AIM OF THE TASK -> Somewhere below, one line contains "- laisser Agda" and a later line contains "Le 2e point". Output those two lines and everything between them exactly, and nothing else.

DATA TO EXAMINE ->
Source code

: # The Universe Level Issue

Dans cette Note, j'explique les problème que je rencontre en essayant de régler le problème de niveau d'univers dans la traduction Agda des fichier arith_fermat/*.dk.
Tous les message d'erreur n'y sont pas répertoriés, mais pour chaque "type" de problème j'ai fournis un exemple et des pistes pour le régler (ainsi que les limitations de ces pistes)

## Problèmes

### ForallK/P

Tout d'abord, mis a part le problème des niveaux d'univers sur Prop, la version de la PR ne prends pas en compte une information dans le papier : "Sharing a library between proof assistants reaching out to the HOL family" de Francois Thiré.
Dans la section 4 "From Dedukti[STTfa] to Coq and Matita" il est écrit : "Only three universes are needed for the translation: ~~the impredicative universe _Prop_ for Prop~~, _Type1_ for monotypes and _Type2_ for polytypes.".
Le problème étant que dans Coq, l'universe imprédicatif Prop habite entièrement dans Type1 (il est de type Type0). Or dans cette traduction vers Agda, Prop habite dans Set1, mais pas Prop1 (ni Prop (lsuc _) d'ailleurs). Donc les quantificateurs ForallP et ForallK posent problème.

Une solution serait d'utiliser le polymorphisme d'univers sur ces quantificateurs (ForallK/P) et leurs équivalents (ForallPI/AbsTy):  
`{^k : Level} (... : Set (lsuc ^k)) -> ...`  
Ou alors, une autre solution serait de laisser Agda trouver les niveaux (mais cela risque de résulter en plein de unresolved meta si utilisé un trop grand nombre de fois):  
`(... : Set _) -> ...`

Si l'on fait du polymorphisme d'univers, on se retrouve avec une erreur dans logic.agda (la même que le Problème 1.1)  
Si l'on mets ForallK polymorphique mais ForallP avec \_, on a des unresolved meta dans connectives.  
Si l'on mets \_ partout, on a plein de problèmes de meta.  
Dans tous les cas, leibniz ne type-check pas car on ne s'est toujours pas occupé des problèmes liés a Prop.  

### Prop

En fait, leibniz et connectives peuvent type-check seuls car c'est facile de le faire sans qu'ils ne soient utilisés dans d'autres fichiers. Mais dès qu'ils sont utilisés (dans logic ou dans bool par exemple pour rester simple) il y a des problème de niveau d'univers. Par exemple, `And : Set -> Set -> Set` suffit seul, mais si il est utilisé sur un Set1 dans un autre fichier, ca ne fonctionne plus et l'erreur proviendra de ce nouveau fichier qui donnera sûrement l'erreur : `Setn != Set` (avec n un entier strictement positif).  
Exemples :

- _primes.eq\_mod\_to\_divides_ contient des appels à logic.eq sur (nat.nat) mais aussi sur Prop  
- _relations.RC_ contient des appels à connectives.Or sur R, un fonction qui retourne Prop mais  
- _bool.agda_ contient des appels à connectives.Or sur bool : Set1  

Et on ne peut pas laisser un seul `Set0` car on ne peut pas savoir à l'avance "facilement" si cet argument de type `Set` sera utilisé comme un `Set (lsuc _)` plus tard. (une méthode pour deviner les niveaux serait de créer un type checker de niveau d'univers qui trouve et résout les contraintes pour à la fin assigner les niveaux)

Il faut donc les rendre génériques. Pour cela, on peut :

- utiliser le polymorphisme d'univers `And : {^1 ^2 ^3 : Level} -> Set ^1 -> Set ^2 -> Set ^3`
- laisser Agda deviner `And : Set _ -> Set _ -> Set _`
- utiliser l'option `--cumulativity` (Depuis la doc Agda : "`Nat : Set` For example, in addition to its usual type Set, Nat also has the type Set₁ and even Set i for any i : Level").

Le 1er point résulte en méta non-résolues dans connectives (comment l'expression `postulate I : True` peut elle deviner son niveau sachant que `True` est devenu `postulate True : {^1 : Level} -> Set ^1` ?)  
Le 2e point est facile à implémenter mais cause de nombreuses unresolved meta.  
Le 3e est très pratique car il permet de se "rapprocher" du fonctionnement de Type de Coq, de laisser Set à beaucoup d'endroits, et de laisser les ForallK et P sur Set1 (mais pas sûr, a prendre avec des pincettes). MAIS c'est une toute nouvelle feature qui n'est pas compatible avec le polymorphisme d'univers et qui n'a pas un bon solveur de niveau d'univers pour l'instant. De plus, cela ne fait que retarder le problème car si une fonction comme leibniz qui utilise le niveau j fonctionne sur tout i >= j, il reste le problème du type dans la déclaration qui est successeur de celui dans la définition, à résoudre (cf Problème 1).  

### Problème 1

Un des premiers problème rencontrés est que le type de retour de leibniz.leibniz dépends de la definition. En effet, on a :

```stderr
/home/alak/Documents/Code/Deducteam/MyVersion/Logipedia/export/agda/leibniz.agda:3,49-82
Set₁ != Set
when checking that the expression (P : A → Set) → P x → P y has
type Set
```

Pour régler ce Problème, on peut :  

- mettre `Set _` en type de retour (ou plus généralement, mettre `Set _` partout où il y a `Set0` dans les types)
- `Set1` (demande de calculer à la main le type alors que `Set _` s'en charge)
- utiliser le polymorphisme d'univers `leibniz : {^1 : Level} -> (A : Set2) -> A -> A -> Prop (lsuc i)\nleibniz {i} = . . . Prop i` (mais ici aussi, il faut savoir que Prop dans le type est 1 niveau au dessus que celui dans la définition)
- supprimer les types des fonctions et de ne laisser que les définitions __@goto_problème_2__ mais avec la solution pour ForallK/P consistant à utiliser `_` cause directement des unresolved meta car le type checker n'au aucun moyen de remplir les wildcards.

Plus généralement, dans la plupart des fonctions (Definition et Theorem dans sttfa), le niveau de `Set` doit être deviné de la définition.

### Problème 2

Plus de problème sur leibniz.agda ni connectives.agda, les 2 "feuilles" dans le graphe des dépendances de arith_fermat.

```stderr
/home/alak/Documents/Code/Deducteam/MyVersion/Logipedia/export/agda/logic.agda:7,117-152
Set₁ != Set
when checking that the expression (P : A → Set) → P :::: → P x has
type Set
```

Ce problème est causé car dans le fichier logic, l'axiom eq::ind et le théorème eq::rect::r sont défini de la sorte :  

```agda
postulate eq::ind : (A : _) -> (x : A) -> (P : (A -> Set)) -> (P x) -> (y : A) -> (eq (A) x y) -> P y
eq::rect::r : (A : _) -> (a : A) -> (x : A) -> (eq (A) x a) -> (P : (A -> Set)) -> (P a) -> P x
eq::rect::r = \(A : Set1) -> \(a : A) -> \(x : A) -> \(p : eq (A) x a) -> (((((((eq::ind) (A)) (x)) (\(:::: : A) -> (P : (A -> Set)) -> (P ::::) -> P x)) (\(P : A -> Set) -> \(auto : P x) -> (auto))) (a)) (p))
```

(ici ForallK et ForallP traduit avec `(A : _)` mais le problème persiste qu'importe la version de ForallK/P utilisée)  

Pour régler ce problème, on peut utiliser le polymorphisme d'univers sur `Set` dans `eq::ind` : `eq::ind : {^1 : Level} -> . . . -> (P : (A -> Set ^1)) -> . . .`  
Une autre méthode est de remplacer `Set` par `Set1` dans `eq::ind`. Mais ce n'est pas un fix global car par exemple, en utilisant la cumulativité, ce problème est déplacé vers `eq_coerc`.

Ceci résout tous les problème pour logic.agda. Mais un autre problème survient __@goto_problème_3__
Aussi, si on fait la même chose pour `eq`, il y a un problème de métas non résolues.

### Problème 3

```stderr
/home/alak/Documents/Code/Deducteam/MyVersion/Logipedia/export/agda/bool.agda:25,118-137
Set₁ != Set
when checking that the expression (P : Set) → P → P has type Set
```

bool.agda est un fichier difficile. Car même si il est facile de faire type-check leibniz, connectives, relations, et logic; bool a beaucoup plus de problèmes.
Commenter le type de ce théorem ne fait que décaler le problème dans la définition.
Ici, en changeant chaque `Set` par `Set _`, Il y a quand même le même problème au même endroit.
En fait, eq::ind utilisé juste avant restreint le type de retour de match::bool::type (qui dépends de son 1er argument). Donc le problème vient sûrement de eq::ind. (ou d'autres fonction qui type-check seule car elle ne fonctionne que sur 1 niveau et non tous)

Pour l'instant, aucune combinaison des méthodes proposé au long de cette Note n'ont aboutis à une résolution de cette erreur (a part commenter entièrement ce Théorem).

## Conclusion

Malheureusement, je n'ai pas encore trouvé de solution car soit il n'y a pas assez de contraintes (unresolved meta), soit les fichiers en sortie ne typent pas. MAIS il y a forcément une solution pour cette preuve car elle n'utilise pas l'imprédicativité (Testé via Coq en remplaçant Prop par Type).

REPLY TO THE EXERCISE ->
- laisser Agda deviner `And : Set _ -> Set _ -> Set _`
- utiliser l'option `--cumulativity` (Depuis la doc Agda : "`Nat : Set` For example, in addition to its usual type Set, Nat also has the type Set₁ and even Set i for any i : Level").

Le 1er point résulte en méta non-résolues dans connectives (comment l'expression `postulate I : True` peut elle deviner son niveau sachant que `True` est devenu `postulate True : {^1 : Level} -> Set ^1` ?)  
Le 2e point est facile à implémenter mais cause de nombreuses unresolved meta.  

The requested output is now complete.